The Eiffel Tower is a wrought-iron lattice tower on the Champ de Mars in Paris, built as the entrance arch for the 1889 World's Fair. It was the world's tallest man-made structure for 41 years.
Setting & geography
Eiffel Tower stands in Paris, France, at coordinates 48.86°, 2.29°. The surrounding landscape — urban, coastal, mountainous or rural — frames how the site is approached, photographed and understood. It pushed the limits of what was technically possible at the time of its construction, and remains a benchmark of engineering ambition.
Architecture & form
The Eiffel Tower is a wrought-iron lattice tower, built using puddle iron forged at Pompey in north-eastern France. Its open-work design was a deliberate engineering choice — the tower had to be tall enough to dominate Paris but light enough to stand on relatively soft ground, and the lattice form let wind pass through rather than push against the structure.
The tower rises in three stages — first floor, second floor, and the summit — connected by a combination of staircases and lifts. The original lifts were a remarkable engineering achievement in their own right, climbing through the tower's curved legs using hydraulic mechanisms that had to be re-engineered for each angle of ascent.

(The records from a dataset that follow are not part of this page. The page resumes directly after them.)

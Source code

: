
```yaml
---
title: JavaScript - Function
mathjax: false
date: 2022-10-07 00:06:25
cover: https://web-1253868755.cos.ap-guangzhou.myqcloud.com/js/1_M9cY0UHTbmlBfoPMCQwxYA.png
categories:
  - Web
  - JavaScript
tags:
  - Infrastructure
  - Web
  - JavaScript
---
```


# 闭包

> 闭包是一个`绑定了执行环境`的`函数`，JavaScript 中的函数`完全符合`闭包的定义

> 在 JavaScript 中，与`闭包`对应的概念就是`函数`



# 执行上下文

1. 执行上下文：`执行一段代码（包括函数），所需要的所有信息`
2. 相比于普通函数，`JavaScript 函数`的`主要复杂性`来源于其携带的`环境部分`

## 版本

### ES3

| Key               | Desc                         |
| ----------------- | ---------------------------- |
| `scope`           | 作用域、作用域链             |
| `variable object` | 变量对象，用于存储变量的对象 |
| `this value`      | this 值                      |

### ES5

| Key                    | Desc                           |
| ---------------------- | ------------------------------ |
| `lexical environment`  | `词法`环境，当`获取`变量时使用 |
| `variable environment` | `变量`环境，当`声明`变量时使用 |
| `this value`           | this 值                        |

Its silhouette is one of the most-recognised in the world, but the tower's beauty is mathematical: every curve in its profile follows an equation that minimises wind resistance. Eiffel and his engineers also paid close attention to how the structure would be painted — the tower is repainted approximately every seven years, traditionally in graduated shades of brown that grow lighter towards the top to compensate for the colour of the sky behind it.
Construction & history
The Eiffel Tower was designed by engineers Maurice Koechlin and Émile Nouguier, working under Gustave Eiffel, as the centrepiece of the 1889 Exposition Universelle in Paris — held to mark the centenary of the French Revolution. Construction began in January 1887 and finished in March 1889, taking just over two years and employing around 300 workers.
The project was hugely controversial. A group of prominent French artists and intellectuals — including Charles Gounod, Guy de Maupassant, and Charles Garnier, the architect of the Paris Opera — published a furious protest letter denouncing the tower as a useless and monstrous iron column that would disfigure Paris. The artists lost; the tower was built; and most of them were eventually photographed visiting it.
The tower was originally meant to stand for only 20 years before being dismantled, but Eiffel had championed its scientific uses — meteorology, aerodynamics experiments, and especially radio transmission — and these saved it. By the time its demolition permit expired in 1909, the tower was being used as a radio antenna and was deemed too useful to take down. It has since survived two world wars (with German occupiers reportedly unable to figure out how to operate the lifts), become the most-visited paid monument in the world, and outlived almost every critic who signed that 1887 protest letter.
Cultural significance
Eiffel Tower appears on stamps, coins, school textbooks and a thousand photographs taken every day. It functions as a piece of national identity for France and as a piece of shared global heritage. UNESCO, national heritage agencies and local custodians typically have overlapping interests in the site’s protection — a useful tension that keeps the place both authentic and accessible.
Plan your visit
Most visitors reach Eiffel Tower from Paris by public transport, organised tour or private taxi; check official sources for current opening hours, ticket prices and seasonal closures before you travel. Best light for photography typically falls in the early morning or the hour before sunset, when crowds also tend to thin. Modest dress and respectful behaviour are expected at religious or memorial sites; many landmarks restrict tripods, drones or large bags. Allow at least two hours on site and longer if you intend to visit any associated museums or grounds.
Specifications
Sort or filter the table to find the specifics quickly.
| Field | Value | Note |
|---|---|---|
| Country | France | — |
| Location | Paris | city / region |
| Type | Engineering | landmark category |
| Built | 1889 | period of construction |
| Architect | Gustave Eiffel | — |
| Size | 330 m tall | principal dimensions |
| Latitude | 48.8584 | degrees |
| Longitude | 2.2945 | degrees |
Did you know?
The Eiffel Tower was originally intended as a temporary 20-year exhibit but was saved by its usefulness as a radiotelegraph station — it has stood for over 130 years.